The suggestion was now that the Bagan players had lowered the colours of a British regiment, they “should now join the nationalist movement and drive the British rulers from the country,” writes Kapadia. To which Sudhir replied this it would happen when his team next won the Shield — a flippant prediction which actually turned out to be true.
Football in 20th century colonial Calcutta was an inextricable part of an individual’s sociocultural existence. As Kaushik Bandhopadhyay and Boria Majumdar have pointed out in their book, the sport “soon transcended the recreational boundary to become a cultural weapon” in the fight against British imperialism.

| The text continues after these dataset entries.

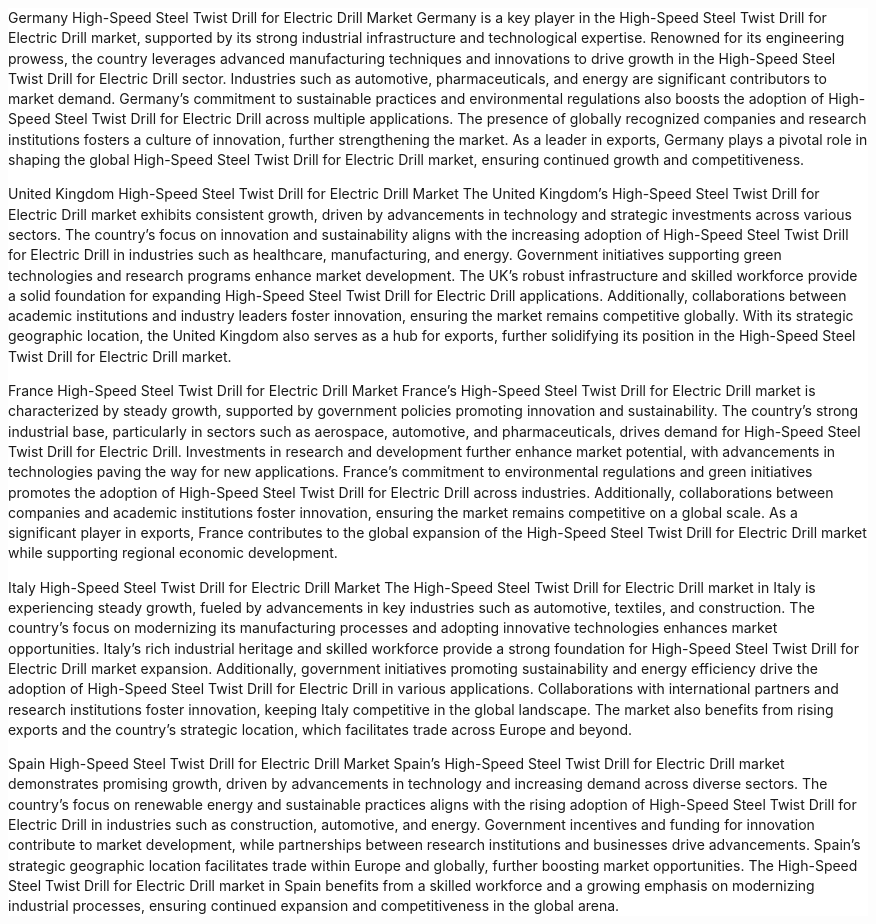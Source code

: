 Germany High-Speed Steel Twist Drill for Electric Drill Market
Germany is a key player in the High-Speed Steel Twist Drill for Electric Drill market, supported by its strong industrial infrastructure and technological expertise. Renowned for its engineering prowess, the country leverages advanced manufacturing techniques and innovations to drive growth in the High-Speed Steel Twist Drill for Electric Drill sector. Industries such as automotive, pharmaceuticals, and energy are significant contributors to market demand. Germany’s commitment to sustainable practices and environmental regulations also boosts the adoption of High-Speed Steel Twist Drill for Electric Drill across multiple applications. The presence of globally recognized companies and research institutions fosters a culture of innovation, further strengthening the market. As a leader in exports, Germany plays a pivotal role in shaping the global High-Speed Steel Twist Drill for Electric Drill market, ensuring continued growth and competitiveness.

United Kingdom High-Speed Steel Twist Drill for Electric Drill Market
The United Kingdom’s High-Speed Steel Twist Drill for Electric Drill market exhibits consistent growth, driven by advancements in technology and strategic investments across various sectors. The country’s focus on innovation and sustainability aligns with the increasing adoption of High-Speed Steel Twist Drill for Electric Drill in industries such as healthcare, manufacturing, and energy. Government initiatives supporting green technologies and research programs enhance market development. The UK’s robust infrastructure and skilled workforce provide a solid foundation for expanding High-Speed Steel Twist Drill for Electric Drill applications. Additionally, collaborations between academic institutions and industry leaders foster innovation, ensuring the market remains competitive globally. With its strategic geographic location, the United Kingdom also serves as a hub for exports, further solidifying its position in the High-Speed Steel Twist Drill for Electric Drill market.

France High-Speed Steel Twist Drill for Electric Drill Market
France’s High-Speed Steel Twist Drill for Electric Drill market is characterized by steady growth, supported by government policies promoting innovation and sustainability. The country’s strong industrial base, particularly in sectors such as aerospace, automotive, and pharmaceuticals, drives demand for High-Speed Steel Twist Drill for Electric Drill. Investments in research and development further enhance market potential, with advancements in technologies paving the way for new applications. France’s commitment to environmental regulations and green initiatives promotes the adoption of High-Speed Steel Twist Drill for Electric Drill across industries. Additionally, collaborations between companies and academic institutions foster innovation, ensuring the market remains competitive on a global scale. As a significant player in exports, France contributes to the global expansion of the High-Speed Steel Twist Drill for Electric Drill market while supporting regional economic development.

Italy High-Speed Steel Twist Drill for Electric Drill Market
The High-Speed Steel Twist Drill for Electric Drill market in Italy is experiencing steady growth, fueled by advancements in key industries such as automotive, textiles, and construction. The country’s focus on modernizing its manufacturing processes and adopting innovative technologies enhances market opportunities. Italy’s rich industrial heritage and skilled workforce provide a strong foundation for High-Speed Steel Twist Drill for Electric Drill market expansion. Additionally, government initiatives promoting sustainability and energy efficiency drive the adoption of High-Speed Steel Twist Drill for Electric Drill in various applications. Collaborations with international partners and research institutions foster innovation, keeping Italy competitive in the global landscape. The market also benefits from rising exports and the country’s strategic location, which facilitates trade across Europe and beyond.

Spain High-Speed Steel Twist Drill for Electric Drill Market
Spain’s High-Speed Steel Twist Drill for Electric Drill market demonstrates promising growth, driven by advancements in technology and increasing demand across diverse sectors. The country’s focus on renewable energy and sustainable practices aligns with the rising adoption of High-Speed Steel Twist Drill for Electric Drill in industries such as construction, automotive, and energy. Government incentives and funding for innovation contribute to market development, while partnerships between research institutions and businesses drive advancements. Spain’s strategic geographic location facilitates trade within Europe and globally, further boosting market opportunities. The High-Speed Steel Twist Drill for Electric Drill market in Spain benefits from a skilled workforce and a growing emphasis on modernizing industrial processes, ensuring continued expansion and competitiveness in the global arena.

And if football was indeed developing as a crucial instrument of anti-colonial cultural resistance in Bengal at that time, it is important to locate Nagendra Prasad at the heart of such a project. It was his unbridled passion for the game, coupled with his decision to form a string of clubs to popularise the sport, that institutionalised football in Bengal and gave it the structure and impetus to grow rapidly.
As P L Dutt pointed out in his biography, physical regeneration of Indians was the nationalism which Nagendra Prasad preached in his life. Another much quoted account from Saurindra Kumar Ghosh’s Krira Samrat Nagendraprasad Sarbadhikary 1869-1940 states how Nagendra Prasad, incensed by the remarks of a man at the Sovabazar Palace who had taunted his physical prowess, went on to lift him off his feet and say, “Now that I shall fling you down, what do you imagine you will require to escape that fate?” It was only after the man apologised that Nagendra Prasad set him down.
Physical cultures were a special attraction for Nagendra Prasad — he was a decent wrestler and also an adept cricketer.
Bandhopadhyay and Majumdar have pointed out that at the turn of the century, “Bengali youth came to look upon football as an avenue through which they would be able to retrieve their sinking political prestige and establish their superiority over the power the Raj represented”. They state that in football, the youth saw an important instrument of cultural resistance to challenge portrayals of Bengalis as weak and “effeminate”. British historian Thomas Macaulay, who shaped the education policy in India, had famously said that the “physical organization of the Bengalis is feeble even to effeminacy”. In football the Bengali youth found the instrument to contest these repeated insults by the British — in fact, it was this physical culture that Swami Vivekananda seemed to be referring to when he wrote in Lectures from Colombo to Almora, “You will be nearer to Heaven through football than through the study of the Gita.”
A culmination of such a moment in the early 20th century came when Mohun Bagan, comprising barefooted players in their ranks, defeated East Yorkshire Regiment in the final and won the IFA Shield in 1911, becoming the first native Indian team to achieve the feat.
But by then Nagendra Prasad had stepped away from the limelight. The footballing prowess of the Sovabazar Club was on the decline with the rise of Manmatha Ganguly’s National Association and later Mohun Bagan.
In 1900, Nagendra Prasad had nominated Kali Mitter to the IFA post. Then in 1902, he suddenly withdrew from most of his engagements in sports organisation and joined the Calcutta High Court as an attorney.